En los muelles, alguien del Servicio Forestal de Estados Unidos llegó con un mapa y comenzó a hablar con el equipo de incendios. Había una oportunidad de escapar. Los bomberos habían “abierto un agujero” al quitar los escombros de un camino del Servicio Forestal enhebrado por el incendio de Lionshead que iba hacia el noreste hasta monte Hood. Habían abierto una trampa.

“Hora de irse”, se dijeron los bomberos, unos a otros, en Mongold.

Creían que quizás el camino estuviera lo suficientemente despejado como para pasar, pero si no se iban en ese momento, la ventana de oportunidad podría cerrarse.

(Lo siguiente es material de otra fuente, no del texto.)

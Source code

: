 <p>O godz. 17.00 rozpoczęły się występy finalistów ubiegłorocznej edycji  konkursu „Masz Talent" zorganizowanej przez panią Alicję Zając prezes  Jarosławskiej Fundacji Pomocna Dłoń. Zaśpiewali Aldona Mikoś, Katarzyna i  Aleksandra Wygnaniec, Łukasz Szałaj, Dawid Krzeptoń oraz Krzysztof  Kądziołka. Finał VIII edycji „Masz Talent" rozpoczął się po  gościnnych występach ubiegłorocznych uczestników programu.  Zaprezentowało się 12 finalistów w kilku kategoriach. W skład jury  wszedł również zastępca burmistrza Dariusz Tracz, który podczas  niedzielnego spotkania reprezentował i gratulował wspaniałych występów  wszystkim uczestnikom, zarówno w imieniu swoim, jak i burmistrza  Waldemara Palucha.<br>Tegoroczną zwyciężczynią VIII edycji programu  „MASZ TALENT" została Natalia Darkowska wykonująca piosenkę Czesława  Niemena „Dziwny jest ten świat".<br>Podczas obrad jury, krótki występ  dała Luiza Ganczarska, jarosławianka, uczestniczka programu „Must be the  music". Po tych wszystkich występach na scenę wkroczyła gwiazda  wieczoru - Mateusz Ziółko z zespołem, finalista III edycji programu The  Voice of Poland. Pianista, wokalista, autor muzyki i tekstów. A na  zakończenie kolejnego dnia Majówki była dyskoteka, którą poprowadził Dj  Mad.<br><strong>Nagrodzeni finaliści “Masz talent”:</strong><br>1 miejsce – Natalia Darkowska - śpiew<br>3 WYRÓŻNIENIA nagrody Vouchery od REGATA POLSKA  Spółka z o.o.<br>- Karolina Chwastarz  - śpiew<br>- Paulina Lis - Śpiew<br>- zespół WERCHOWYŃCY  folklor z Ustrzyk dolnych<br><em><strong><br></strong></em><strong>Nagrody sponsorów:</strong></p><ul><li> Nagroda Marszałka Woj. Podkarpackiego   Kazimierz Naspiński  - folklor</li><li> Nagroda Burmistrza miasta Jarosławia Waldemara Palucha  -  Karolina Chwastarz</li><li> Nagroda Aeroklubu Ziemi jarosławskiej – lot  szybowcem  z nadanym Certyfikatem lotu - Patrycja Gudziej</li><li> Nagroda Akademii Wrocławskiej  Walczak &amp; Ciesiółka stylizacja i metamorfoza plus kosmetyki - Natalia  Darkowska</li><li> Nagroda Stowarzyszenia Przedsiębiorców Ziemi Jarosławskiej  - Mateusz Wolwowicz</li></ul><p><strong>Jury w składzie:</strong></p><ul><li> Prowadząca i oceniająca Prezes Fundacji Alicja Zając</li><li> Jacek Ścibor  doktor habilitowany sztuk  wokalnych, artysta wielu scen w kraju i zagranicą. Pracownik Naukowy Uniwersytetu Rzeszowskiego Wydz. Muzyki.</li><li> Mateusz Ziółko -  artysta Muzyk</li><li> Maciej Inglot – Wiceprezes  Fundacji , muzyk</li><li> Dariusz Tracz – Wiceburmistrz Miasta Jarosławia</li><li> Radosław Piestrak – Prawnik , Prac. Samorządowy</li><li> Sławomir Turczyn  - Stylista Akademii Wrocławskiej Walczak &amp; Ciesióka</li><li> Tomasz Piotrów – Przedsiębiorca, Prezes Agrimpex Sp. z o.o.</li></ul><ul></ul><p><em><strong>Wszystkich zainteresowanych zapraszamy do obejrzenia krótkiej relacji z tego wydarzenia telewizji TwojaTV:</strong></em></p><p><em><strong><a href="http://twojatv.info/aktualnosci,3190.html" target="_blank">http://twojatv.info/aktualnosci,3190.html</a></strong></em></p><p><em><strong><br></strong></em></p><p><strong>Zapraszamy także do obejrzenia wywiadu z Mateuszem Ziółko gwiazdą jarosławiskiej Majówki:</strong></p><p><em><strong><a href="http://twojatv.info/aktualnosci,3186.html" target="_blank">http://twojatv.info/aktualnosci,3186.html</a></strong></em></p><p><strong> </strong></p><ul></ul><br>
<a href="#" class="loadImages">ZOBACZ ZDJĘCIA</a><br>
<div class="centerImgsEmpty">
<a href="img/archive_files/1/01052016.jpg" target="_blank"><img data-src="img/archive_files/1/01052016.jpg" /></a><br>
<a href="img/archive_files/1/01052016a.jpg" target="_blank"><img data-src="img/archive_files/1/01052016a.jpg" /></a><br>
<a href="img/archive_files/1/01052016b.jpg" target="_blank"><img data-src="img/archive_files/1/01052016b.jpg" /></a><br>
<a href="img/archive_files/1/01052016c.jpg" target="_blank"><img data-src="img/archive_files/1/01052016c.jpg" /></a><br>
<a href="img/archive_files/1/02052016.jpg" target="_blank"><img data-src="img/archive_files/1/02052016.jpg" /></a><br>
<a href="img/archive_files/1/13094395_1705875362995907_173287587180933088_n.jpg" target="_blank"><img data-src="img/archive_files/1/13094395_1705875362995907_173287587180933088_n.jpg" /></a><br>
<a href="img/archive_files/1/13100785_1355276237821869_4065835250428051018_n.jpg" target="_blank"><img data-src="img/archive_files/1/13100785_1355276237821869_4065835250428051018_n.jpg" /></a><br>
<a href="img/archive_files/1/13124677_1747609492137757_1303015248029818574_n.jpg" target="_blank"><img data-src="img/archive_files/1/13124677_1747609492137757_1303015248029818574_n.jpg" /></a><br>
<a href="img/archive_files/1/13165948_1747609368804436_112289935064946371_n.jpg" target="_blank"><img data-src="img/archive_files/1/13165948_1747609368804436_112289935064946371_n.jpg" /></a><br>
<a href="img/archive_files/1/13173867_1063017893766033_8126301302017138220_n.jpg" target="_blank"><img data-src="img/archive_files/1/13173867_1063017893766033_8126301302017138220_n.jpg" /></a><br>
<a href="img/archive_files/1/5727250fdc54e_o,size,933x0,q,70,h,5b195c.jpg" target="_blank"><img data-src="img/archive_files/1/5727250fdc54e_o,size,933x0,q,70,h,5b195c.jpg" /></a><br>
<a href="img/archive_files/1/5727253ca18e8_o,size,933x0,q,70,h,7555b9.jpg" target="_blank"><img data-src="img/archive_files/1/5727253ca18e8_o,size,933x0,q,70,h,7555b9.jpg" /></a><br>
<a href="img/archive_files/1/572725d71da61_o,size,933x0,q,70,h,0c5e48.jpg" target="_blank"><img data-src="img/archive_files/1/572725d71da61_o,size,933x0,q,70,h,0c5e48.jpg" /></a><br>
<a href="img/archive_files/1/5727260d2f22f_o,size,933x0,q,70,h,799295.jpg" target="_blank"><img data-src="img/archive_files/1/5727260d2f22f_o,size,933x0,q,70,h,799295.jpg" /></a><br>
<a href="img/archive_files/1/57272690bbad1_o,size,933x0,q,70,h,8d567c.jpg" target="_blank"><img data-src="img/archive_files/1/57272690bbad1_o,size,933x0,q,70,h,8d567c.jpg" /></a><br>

DelaMontaigne se puso en acción. Había soñado con convertirse en bombero desde que era niño y se había mudado a Idanha para intentar dejar atrás una parte turbulenta de su vida. Vivía en la estación de bomberos, donde pasaba los días limpiando el equipo contra incendios y atendía llamadas. Ahora adoptaba su “voz de incendio” —fuerte y segura— para poner en marcha a la gente.

“¡Vamos, empaquen sus cosas!”, gritaba. “Salgamos de aquí”.

Los bomberos pusieron en marcha la caravana de vehículos y volvieron a encaminarse a Detroit antes de virar a la izquierda en Forest Road 46. El camino estaba cubierto de un espeso humo y de pequeñas ramas.

En un tramo de kilómetro y medio había llamas a ambos lados del camino y el calor penetraba en los vehículos del convoy.

Luego empezó a despejarse lo más espeso del humo y apareció un cielo azul.

“Gracias a Dios vamos a lograrlo”, dijo McMorlan. DelaMontaigne se permitió darle una fumada a su vaporizador. Jane James no podía dejar de llorar.

Más tarde se enteraron de que Idanha había sobrevivido, pero que casi todo Detroit se había incendiado. El ayuntamiento, la estación de bomberos, las marinas, el motel y la iglesia de la comunidad, así como la casa donde había vivido Sheppard durante 41 años ya no existían y solo habían sobrevivido unas 20 o 30 casas. Nadie había muerto, pero ocho personas de los pueblos cercanos y de otros lugares de Oregon habían fallecido.

Cuando el convoy se separó y las personas se dirigieron a los moteles, los albergues y las casas de familiares, Harris y su esposo se prepararon para regresar a Detroit para traer su camioneta y todas las pertenencias personales que habían reunido.

Pero para entonces, el jefe de bomberos había llegado con una advertencia: ahora la carretera era demasiado peligrosa para pasar. No se podía regresar.